In light of these previous rulings, the DOJ appears to be adapting its letters, said Rick Su, a law professor specializing in local government and immigration at University of Buffalo. “It’s a bit of a cat-and-mouse game, and they’re refining it—getting closer and closer,” he said. “One thing that all those courts allowed was to condition this grant with 1373. Now, that’s actually quite narrow—[previously, the DOJ] wanted to do more than that … Now, we’re back to 1373.”

These new letters suggest that the DOJ hopes to push its own, broader interpretation of how 1373 can be violated, Su added.

“My sense is: This is a fishing expedition,” he said. “They already have the [cities’ and states’] formal policies for 1373 review. These things are publicly available—they certainly must have been given to the DOJ in the initial round of inquiry if the DOJ didn’t have them already. Essentially, now they’re saying, ‘Yeah, we have your formal policy, but we think there’s some hidden policy somewhere. We don’t know why people aren’t calling us all the time and helping us out.’”

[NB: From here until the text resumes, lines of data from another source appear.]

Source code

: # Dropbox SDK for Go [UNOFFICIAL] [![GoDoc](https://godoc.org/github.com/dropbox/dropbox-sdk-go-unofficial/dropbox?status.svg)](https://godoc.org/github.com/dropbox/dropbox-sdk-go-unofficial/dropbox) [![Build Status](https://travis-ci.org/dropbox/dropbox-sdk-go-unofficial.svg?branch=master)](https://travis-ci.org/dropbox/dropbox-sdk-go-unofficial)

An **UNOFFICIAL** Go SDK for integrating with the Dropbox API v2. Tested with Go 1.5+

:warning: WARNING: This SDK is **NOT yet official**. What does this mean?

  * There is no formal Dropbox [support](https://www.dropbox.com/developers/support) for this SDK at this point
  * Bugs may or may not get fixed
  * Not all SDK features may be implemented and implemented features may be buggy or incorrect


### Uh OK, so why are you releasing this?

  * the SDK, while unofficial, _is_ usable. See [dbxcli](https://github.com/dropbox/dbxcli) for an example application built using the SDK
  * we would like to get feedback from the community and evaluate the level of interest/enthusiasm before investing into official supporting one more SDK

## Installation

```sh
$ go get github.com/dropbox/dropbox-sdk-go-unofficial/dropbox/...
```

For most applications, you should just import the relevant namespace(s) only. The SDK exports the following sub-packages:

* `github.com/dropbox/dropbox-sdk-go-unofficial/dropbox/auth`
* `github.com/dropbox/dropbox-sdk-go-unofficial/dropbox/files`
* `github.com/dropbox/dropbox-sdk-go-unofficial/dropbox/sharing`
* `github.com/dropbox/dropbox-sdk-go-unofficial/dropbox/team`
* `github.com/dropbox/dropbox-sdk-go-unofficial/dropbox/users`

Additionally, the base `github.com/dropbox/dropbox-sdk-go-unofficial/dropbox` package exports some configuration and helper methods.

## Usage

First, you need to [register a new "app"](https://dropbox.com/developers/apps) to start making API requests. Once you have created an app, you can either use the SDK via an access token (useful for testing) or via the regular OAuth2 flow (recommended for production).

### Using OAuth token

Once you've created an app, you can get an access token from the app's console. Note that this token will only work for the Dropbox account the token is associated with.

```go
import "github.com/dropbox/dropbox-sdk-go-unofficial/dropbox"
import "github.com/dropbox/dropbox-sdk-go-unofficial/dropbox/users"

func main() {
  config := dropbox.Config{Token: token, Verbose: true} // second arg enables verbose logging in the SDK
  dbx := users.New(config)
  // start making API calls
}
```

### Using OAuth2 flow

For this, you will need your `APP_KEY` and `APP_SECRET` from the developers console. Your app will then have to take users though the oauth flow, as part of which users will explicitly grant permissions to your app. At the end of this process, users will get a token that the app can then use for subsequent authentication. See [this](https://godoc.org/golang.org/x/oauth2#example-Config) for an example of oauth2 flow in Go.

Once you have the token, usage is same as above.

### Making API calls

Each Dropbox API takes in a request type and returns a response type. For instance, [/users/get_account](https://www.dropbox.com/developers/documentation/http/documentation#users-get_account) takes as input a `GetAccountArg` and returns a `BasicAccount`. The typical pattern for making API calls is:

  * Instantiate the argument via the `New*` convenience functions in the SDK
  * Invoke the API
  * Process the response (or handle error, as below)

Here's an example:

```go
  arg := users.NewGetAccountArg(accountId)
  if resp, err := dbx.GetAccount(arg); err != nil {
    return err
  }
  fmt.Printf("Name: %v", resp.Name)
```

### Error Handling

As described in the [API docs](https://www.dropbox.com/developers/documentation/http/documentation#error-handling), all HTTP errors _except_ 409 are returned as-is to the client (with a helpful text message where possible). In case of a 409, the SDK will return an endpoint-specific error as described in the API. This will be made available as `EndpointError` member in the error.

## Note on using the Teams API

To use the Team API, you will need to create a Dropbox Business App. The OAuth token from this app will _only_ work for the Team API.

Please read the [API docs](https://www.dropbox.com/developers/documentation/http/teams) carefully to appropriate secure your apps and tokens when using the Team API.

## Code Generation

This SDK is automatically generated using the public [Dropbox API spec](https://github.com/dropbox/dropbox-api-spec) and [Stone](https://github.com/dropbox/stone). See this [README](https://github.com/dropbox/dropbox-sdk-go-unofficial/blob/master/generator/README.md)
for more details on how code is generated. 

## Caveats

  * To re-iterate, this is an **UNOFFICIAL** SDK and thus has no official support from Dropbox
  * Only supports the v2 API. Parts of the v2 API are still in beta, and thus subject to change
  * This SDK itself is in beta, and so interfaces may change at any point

The request, this time around, is broad, asking for any “letters, orders, instructions, guidance” —“formal or informal”—given to law enforcement in a given period of time. “What I imagine that they’re looking for this time is some sort of email, some badly-written text, notes, very, very informal memos,” Su said, “that is written in such a way that they can use it as a smoking gun—because they don’t have a smoking gun.”

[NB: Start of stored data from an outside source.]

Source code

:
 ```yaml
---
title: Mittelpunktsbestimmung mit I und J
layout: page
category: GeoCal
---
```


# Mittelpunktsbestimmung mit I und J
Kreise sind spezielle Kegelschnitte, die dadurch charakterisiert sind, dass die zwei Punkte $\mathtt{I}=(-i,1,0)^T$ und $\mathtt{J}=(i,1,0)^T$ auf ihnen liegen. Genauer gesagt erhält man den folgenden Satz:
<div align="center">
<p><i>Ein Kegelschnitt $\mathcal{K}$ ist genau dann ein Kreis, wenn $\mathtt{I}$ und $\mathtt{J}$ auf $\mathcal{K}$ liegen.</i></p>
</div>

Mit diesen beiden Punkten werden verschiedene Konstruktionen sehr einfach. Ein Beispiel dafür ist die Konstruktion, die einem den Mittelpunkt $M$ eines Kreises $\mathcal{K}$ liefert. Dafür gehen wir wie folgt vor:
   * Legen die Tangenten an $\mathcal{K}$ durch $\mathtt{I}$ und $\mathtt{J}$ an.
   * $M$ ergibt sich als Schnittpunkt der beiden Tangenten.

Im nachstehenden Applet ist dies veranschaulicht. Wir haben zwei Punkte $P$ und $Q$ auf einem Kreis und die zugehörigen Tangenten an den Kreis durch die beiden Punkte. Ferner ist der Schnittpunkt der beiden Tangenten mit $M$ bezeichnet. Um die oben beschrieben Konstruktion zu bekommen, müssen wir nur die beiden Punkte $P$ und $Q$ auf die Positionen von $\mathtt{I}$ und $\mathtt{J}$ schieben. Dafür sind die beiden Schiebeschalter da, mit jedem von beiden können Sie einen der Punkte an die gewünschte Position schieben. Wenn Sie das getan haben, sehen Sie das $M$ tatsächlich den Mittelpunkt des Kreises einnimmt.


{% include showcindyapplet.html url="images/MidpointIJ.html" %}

It’s important to note a couple of things about about 1373, here: It’s written as a restriction on a restriction—it does not demand that a city affirmatively gets its employees to share information on immigration status. Second, it prohibits a “don’t tell” policy, and what localities have done instead is institute “don’t ask” and “don’t use municipal resources” policies, Su explained. In doing so, these sanctuary cities insist, they are actually not in violation of 1373.

San Francisco City Attorney Dennis Herrera announcing he has filed a lawsuit against President Donald Trump in January 2017 (Kate Munsch/Reuters)

San Francisco—one of the jurisdictions the DOJ sent its newest letter to—limits cooperation with Immigration and Customs Enforcement (ICE), for example, by declining ICE’s requests to detain individuals ICE suspects are deportable for longer than their legal sentence (the legality of which many courts have questioned), or by declining to share information about the release date and time of these individuals. So, essentially, this is a battle of interpretation.

CityLab contacted the office of San Francisco’s City Attorney Dennis Herrera, who filed the first lawsuit against the executive order threatening sanctuary cities—and got a favorable ruling. His office is reviewing the DOJ letter, but emphasized that it has never been in violation of 1373.

“We’re also in full compliance with federal immigration law. What the law requires is narrow, and San Francisco follows the law. It’s that simple,” Herrera said in an email statement to CityLab. “San Francisco prioritizes using our limited law enforcement resources to actually fight crime, not break up hardworking families. We leave it to the federal government to enforce immigration law, and we are going to continue to apply for federal grants that we are eligible for.”

It’s hard to say how cities will react to this latest letter—or the possible escalation of what is at the moment a routine verification process to a subpoena investigation. They may comply with the request one one hand, and push back in court against the demand, on the other. At least so far, pushing back seems to be paying off.